«Hablemos de sexo», me dijo mi vecina tres meses mayor y mi compañera en el juego de las casitas, mientras yo trataba de dormir a mi muñeca-bebé y preparar algo digno de comer (tan digno como me permitían imaginar mis escasos siete años).
—¿Sabes qué cosa es sexo?, me preguntó.
«Secso», «secso»..., repetía la palabra, pero no tenía idea de lo que significaba, aunque la había escuchado antes en una canción muy de moda: «No basta, porque cuando quiso hablarte de sexo, se te subieron los colores al rostro y te fuiste…». Justo en ese momento respondí:
—«Secso», sí, claro. Es eso que, que..., que te sube los colores (fue lo único que se me ocurrió).

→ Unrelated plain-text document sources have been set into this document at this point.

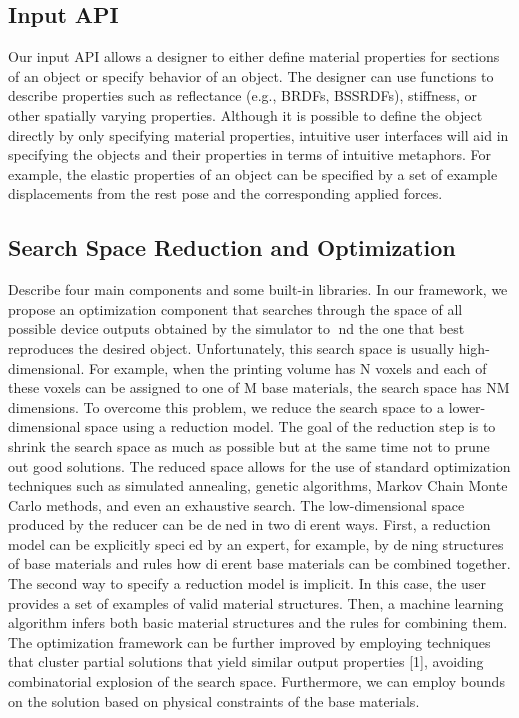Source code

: \documentclass[annual]{acmsiggraph}
\begin{document}
\subsection{Input API}
Our input API allows a designer to either
define material properties for sections of an object
or specify behavior of an object. 
The designer
can use functions to describe properties such as reflectance (e.g., BRDFs, BSSRDFs), 
stiffness, or other spatially varying properties. 
Although it is possible to define the object directly by only specifying material
properties, intuitive user
interfaces will aid in specifying the objects and their properties
in terms of intuitive metaphors.
For example, the elastic properties of an object can be specified by a set of
example displacements from the rest pose and the corresponding applied forces.
\subsection{Search Space Reduction and Optimization}
Describe four main components and some built-in libraries.
In our
framework, we propose an optimization component that
searches through the space of all possible device outputs
obtained by the simulator to nd the one that best reproduces
the desired object. Unfortunately, this search space
is usually high-dimensional. For example, when the printing
volume has N voxels and each of these voxels can be
assigned to one of M base materials, the search space
has NM dimensions. To overcome this problem, we reduce
the search space to a lower-dimensional space using
a reduction model. The goal of the reduction step is to
shrink the search space as much as possible but at the
same time not to prune out good solutions. The reduced
space allows for the use of standard optimization techniques such as simulated annealing, genetic algorithms,
Markov Chain Monte Carlo methods, and even an exhaustive search. The low-dimensional space produced by the
reducer can be dened in two dierent ways. First, a reduction model can be explicitly specied by an expert, for
example, by dening structures of base materials and rules how dierent base materials can be combined together.
The second way to specify a reduction model is implicit. In this case, the user provides a set of examples of
valid material structures. Then, a machine learning algorithm infers both basic material structures and the rules
for combining them. The optimization framework can be further improved by employing techniques that cluster
partial solutions that yield similar output properties [1], avoiding combinatorial explosion of the search space.
Furthermore, we can employ bounds on the solution based on physical constraints of the base materials.
\end{document}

Era complicado decidir si el «secso» que alborotaba los colores era algo similar a los caramelos con picante que una prima había traído de México o algo «maloso», que le ponía la cara roja a la gente, como cuando te «traban» en una mentira. Por carácter transitivo concluí que el «secso» podía ser dos cosas: algo picante y que te deja al descubierto.
Al final quedé sola recogiendo mi casa de cajas de cartón para guardarlas en mi casa de verdad. Una vez en el mundo real no dejé de pensar en aquella palabra. Hasta que un día descubrí su significado. Hasta que una tarde comprendí su sentido. Hasta que una noche caí en su esencia.
De repente, más de 20 años después, las cavilaciones en torno al sexo han retornado como en la etapa de la infancia.
—Hablemos de sexo —me dice la integrante más joven de mi familia. Me ruborizo un poco y exploro:
—¿Sabes qué es eso?
—¡Obvio! Es la relación física entre dos personas que se quieren.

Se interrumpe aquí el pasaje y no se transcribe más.